23 set, 2015 - 16:56 • Aura Miguel , nos EUA, e Filipe d’Avillez
O Papa Francisco elogiou esta quarta-feira a forma como os bispos americanos lidaram com o escândalo dos abusos de menores por parte de clérigos.
Num discurso aos bispos, na catedral de São Mateus, em Washington, Francisco abordou o tema, incluindo-o na listagem de aspectos que admira na Igreja americana.
“Estou consciente da coragem com que enfrentastes momentos obscuros do vosso percurso eclesial, sem temer autocríticas nem vos poupardes a humilhações e sacrifícios, sem ceder ao temor de vos despojardes de quanto é secundário, contanto que se recuperasse a credibilidade e a confiança requerida aos Ministros de Cristo”.

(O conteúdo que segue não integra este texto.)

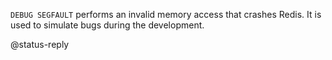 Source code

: `DEBUG SEGFAULT` performs an invalid memory access that crashes Redis.
It is used to simulate bugs during the development.

@status-reply
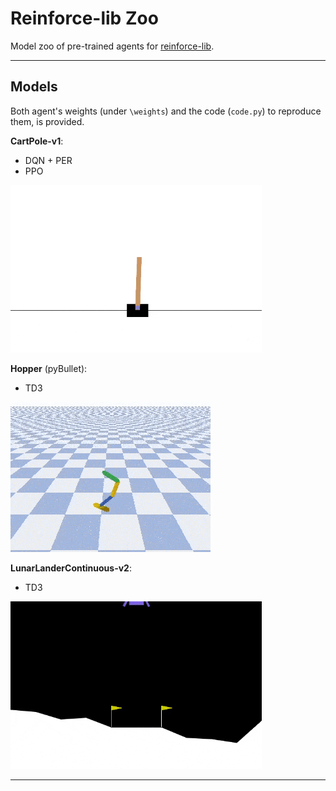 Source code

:# Reinforce-lib Zoo
Model zoo of pre-trained agents for [reinforce-lib](https://github.com/Luca96/reinforce-lib).

---

## Models

Both agent's weights (under `\weights`) and the code (`code.py`) to reproduce them, is provided.

**CartPole-v1**:

* DQN + PER
* PPO

<img src="zoo/cartpole-v1/cartpole-v1.gif" alt="cartpole" style="zoom:67%;" />

**Hopper** (pyBullet):

* TD3

![hopper](zoo/hopper/hopper.gif)

**LunarLanderContinuous-v2**:

* TD3

<img src="zoo/lunar-lander-continuous-v2/lunar_lander_continuous_v2.gif" alt="lunar-lander" style="zoom:67%;" />



---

“Sei quanto vos pesou a ferida dos últimos anos e acompanhei o vosso generoso esforço para curar as vítimas – conscientes de que, curando, também nós ficamos curados – e para continuar a agir a fim de que tais crimes nunca mais se repitam”, afirmou.
A Igreja americana foi das mais duramente atingidas por esta crise, sobretudo porque a cultura de indemnizações levou ao pagamento de milhões de dólares às vítimas e inclusivamente à falência de várias dioceses.
Naquele que foi o maior discurso até ao momento desta viagem a Cuba e aos Estados Unidos, Francisco teceu uma série de considerações sobre o que espera dos bispos, como por exemplo a atenção e o cuidado pelos sacerdotes, para que não se deixem desencorajar ou transformar em burocratas.
Diálogo sem medo
Numa sociedade muito polarizada, não só no campo político, mas também internamente na Igreja, o Papa pediu um compromisso com as causas sociais mas sem linguagem ou atitudes conflituosas.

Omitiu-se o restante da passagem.